KEGG enables assignment of unigenes to intracellular metabolic pathways; thus, the function of gene products can be analyzed systematically and complex biological behaviors can be explored. We performed a KEGG mapping analysis of the final unigenes set and found that 13,953 unigenes were assigned to 322 metabolic pathways (S5 File). Of these 13,953 unigenes, 980 (7.02%) were involved in metabolic pathways with large numbers of genes; 435 (3.12%) were involved in biosynthesis of secondary metabolites 217 (1.56%) were involved in biosynthesis of antibiotics and 179 (1.28%) in microbial metabolism in diverse environments.
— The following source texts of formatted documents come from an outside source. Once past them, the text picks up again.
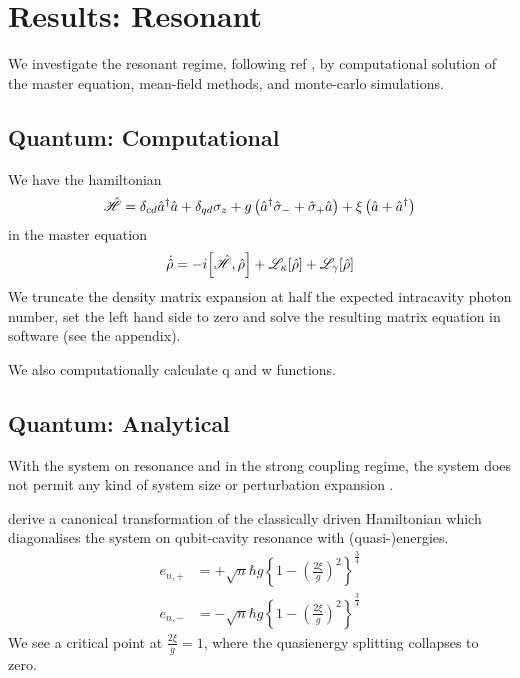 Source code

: \section{Results: Resonant}
We investigate the resonant regime, following ref \cite{Carmichael2015}, by computational solution of the master equation, mean-field methods, and monte-carlo simulations.
\subsection{Quantum: Computational}
We have the hamiltonian 
\begin{equation}
  \hat{\mathscr{H}} = \delta_{cd} {\hat{a}^\dagger} \hat{a} + \delta_{qd} \sigma_z + g \left({\hat{a}^\dagger} \hat{\sigma}_- + \hat{\sigma}_+ \hat{a} \right) + \xi \left(\hat{a} + {\hat{a}^\dagger} \right)
\end{equation}
in the master equation
\begin{equation}
  \dot{\dens} = -i \comm{\ham}{\dens} + \lindblad{\kappa}{\dens} + \lindblad{\gamma}{\dens}
\end{equation}
We truncate the density matrix expansion at half the expected intracavity photon number, set the left hand side to zero and solve the resulting matrix equation in software (see the appendix).

We also computationally calculate q and w functions.
\subsection{Quantum: Analytical}
With the system on resonance and in the strong coupling regime, the system does not permit any kind of system size or perturbation expansion \cite{Carmichael2015}.

\cite{Alsing1992} derive a canonical transformation of the classically driven Hamiltonian which diagonalises the system on qubit-cavity resonance with (quasi-)energies.
\begin{align}
  e_{n, +} &= + \sqrt{n} \hbar g {\left \{1 - {\left ({\frac{2\xi}{g}} \right )}^2 \right \}}^{\frac{3}{4}} \\
  e_{n, -} &= - \sqrt{n} \hbar g {\left \{1 - {\left ({\frac{2\xi}{g}} \right )}^2 \right \}}^{\frac{3}{4}}
\end{align}
We see a critical point at  $\frac{2\xi}{g} = 1$, where the quasienergy splitting collapses to zero.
Only a few unigenes (0.3%) were involved in the signaling pathway, such as AMPK, MAPK, and P53. Undoubtedly, these data will be useful for future metabolic research in S. pohuashanensis.

3.6 EST-SSR marker analysis of S. pohuashanensis

We identified 7,473 SSR sites in 6,604 unigenes (7.7%) of the annotated 96,213 unigenes (Table 4). Among these 6,604 unigenes, one SSR site was present on average every 9.1 kb sequence; 5,839 unigenes contained only one site, while 765 unigenes contained two or more sites (Table 4, S6 File).Di-nucleotide repeats accounted for the majority (66.49%)of the identified SSRs; tri-nucleotide repeats accounted for 31.02% of the total, whereas, tetra-nucleotide, penta-nucleotide and hexa-nucleotide repeats were rare and accounted for 2.49% (Table 4). The frequencies of AG/CT and GA/TC were highest in di-nucleotide repeats, accounting for 39.98% and 31.62% of di-nucleotide SSRs, respectively. AT and TA repeats accounted for 9.40% and 7.97% of di-nucleotide SSRs respectively. We also found a few CG/GC repeats (0.2%) in the di-nucleotide repeats (Fig 5).We identified 583 different repeat unit types in the 7,473 SSR sites; overall, we found 179 di-nucleotide, 262 tri-nucleotide, 92 tetra-nucleotide, 32 penta-nucleotide and 18 hexa-nucleotide type repeats (S5 File).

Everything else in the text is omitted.